Popov Serguei G, Villasmil Rafael, Bernardi Jessica, Grene Edith, Cardwell Jennifer, Wu Aiguo, Alibek Darya, Bailey Charles, Alibek Ken
Hadron Advanced Biosystems, Inc., 10900 University Boulevard, MSN 1A8, Manassas, VA 20110, USA.
Biochem Biophys Res Commun. 2002 Apr 26;293(1):349-55. doi: 10.1016/S0006-291X(02)00227-9.

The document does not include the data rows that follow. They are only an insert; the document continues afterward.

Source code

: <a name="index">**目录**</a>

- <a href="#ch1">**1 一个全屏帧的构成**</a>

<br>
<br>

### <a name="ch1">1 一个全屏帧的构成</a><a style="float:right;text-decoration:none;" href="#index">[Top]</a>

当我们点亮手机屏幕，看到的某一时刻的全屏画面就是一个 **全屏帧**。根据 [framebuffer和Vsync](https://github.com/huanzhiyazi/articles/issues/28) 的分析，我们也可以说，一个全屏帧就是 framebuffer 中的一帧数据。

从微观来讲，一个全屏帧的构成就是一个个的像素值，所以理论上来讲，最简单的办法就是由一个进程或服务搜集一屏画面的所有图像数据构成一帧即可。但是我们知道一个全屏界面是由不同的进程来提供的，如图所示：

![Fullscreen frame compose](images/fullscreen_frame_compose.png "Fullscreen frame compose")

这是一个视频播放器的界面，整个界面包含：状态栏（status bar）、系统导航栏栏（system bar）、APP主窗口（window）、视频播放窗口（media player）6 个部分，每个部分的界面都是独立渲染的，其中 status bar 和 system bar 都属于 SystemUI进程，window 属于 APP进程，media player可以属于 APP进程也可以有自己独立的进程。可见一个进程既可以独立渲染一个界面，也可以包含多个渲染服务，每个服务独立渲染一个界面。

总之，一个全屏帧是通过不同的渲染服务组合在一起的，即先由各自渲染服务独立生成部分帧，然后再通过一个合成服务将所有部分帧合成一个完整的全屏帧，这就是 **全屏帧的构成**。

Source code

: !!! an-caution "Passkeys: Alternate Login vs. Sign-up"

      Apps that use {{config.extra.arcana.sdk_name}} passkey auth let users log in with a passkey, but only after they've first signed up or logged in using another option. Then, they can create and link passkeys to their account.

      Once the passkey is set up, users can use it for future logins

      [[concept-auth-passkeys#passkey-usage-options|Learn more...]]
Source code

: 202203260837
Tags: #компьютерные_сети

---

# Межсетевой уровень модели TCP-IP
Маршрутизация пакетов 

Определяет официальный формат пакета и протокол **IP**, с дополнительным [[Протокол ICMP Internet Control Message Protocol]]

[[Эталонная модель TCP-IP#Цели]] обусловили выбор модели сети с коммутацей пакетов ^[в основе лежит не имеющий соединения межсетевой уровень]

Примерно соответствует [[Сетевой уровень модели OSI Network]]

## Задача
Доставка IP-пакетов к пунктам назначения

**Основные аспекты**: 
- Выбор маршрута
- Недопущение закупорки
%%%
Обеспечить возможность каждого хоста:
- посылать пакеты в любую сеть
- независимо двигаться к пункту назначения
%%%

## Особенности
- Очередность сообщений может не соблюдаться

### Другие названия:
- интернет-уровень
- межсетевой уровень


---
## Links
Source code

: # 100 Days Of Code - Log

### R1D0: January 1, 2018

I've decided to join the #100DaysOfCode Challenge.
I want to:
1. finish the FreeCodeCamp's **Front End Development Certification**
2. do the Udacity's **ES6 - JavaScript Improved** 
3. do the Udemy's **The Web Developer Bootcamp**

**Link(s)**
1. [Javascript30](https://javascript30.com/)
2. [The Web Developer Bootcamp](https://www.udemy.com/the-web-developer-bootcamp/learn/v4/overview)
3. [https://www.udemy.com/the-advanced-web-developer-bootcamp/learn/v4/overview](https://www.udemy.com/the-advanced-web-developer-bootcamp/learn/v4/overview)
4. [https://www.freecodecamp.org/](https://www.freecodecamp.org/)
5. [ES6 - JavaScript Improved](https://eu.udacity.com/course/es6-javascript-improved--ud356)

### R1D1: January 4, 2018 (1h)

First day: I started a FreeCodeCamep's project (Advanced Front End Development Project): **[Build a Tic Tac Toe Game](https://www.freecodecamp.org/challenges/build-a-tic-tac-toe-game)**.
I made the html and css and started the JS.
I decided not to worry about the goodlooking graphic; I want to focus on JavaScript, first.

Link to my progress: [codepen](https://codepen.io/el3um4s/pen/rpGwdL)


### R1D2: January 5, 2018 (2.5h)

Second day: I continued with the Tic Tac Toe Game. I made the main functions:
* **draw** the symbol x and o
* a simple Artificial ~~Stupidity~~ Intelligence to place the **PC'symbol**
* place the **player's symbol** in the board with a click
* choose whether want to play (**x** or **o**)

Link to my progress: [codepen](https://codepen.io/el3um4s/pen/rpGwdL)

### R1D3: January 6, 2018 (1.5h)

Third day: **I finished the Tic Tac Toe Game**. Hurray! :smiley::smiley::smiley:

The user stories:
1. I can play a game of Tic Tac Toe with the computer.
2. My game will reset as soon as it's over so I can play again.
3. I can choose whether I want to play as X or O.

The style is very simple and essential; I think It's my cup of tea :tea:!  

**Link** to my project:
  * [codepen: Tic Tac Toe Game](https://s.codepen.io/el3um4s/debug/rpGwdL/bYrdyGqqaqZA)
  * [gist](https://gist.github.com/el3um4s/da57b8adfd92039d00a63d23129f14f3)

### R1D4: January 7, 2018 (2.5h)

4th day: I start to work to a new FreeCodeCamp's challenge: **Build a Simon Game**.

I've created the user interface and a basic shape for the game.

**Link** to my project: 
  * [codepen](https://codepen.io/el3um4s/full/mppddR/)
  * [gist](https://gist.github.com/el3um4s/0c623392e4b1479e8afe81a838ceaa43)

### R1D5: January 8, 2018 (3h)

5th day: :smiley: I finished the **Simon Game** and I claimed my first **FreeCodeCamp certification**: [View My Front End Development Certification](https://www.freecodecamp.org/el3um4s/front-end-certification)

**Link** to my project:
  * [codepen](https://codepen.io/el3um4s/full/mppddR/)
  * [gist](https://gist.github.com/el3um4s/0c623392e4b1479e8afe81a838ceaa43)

Lethal toxin is a major anthrax virulence factor, causing the rapid death of experimental animals. Lethal toxin can enter most cell types, but only certain macrophages and cell lines are susceptible to toxin-mediated cytolysis. We have shown that in murine RAW 264.7 cells, sublytic amounts of lethal toxin trigger intracellular signaling events typical for apoptosis, including changes in membrane permeability, loss of mitochondrial membrane potential, and DNA fragmentation. The cells were protected from the toxin by specific inhibitors of caspase-1, -2, -3, -4, -6, and -8. Phagocytic activity of macrophages was inhibited by sublytic concentrations of lethal toxin. Infection of cells with anthrax (Sterne) spores impaired their bactericidal capacity, which could be reversed by a lethal toxin inhibitor, bestatin. We suggest that apoptosis rather than direct lysis is biologically relevant to lethal toxin intracellular activity.
致死毒素是炭疽的一种主要毒力因子,可导致实验动物迅速死亡。致死毒素能够进入大多数细胞类型,但只有某些巨噬细胞和细胞系对毒素介导的细胞溶解敏感。我们已经证明,在小鼠RAW 264.7细胞中,亚裂解量的致死毒素会引发典型的凋亡细胞内信号事件,包括膜通透性改变、线粒体膜电位丧失和DNA片段化。半胱天冬酶-1、-2、-3、-4、-6和-8的特异性抑制剂可保护细胞免受毒素侵害。亚裂解浓度的致死毒素会抑制巨噬细胞的吞噬活性。用炭疽(斯特恩)芽孢感染细胞会损害其杀菌能力,而致死毒素抑制剂贝司他汀可逆转这种情况。我们认为,凋亡而非直接裂解与致死毒素的细胞内活性在生物学上相关。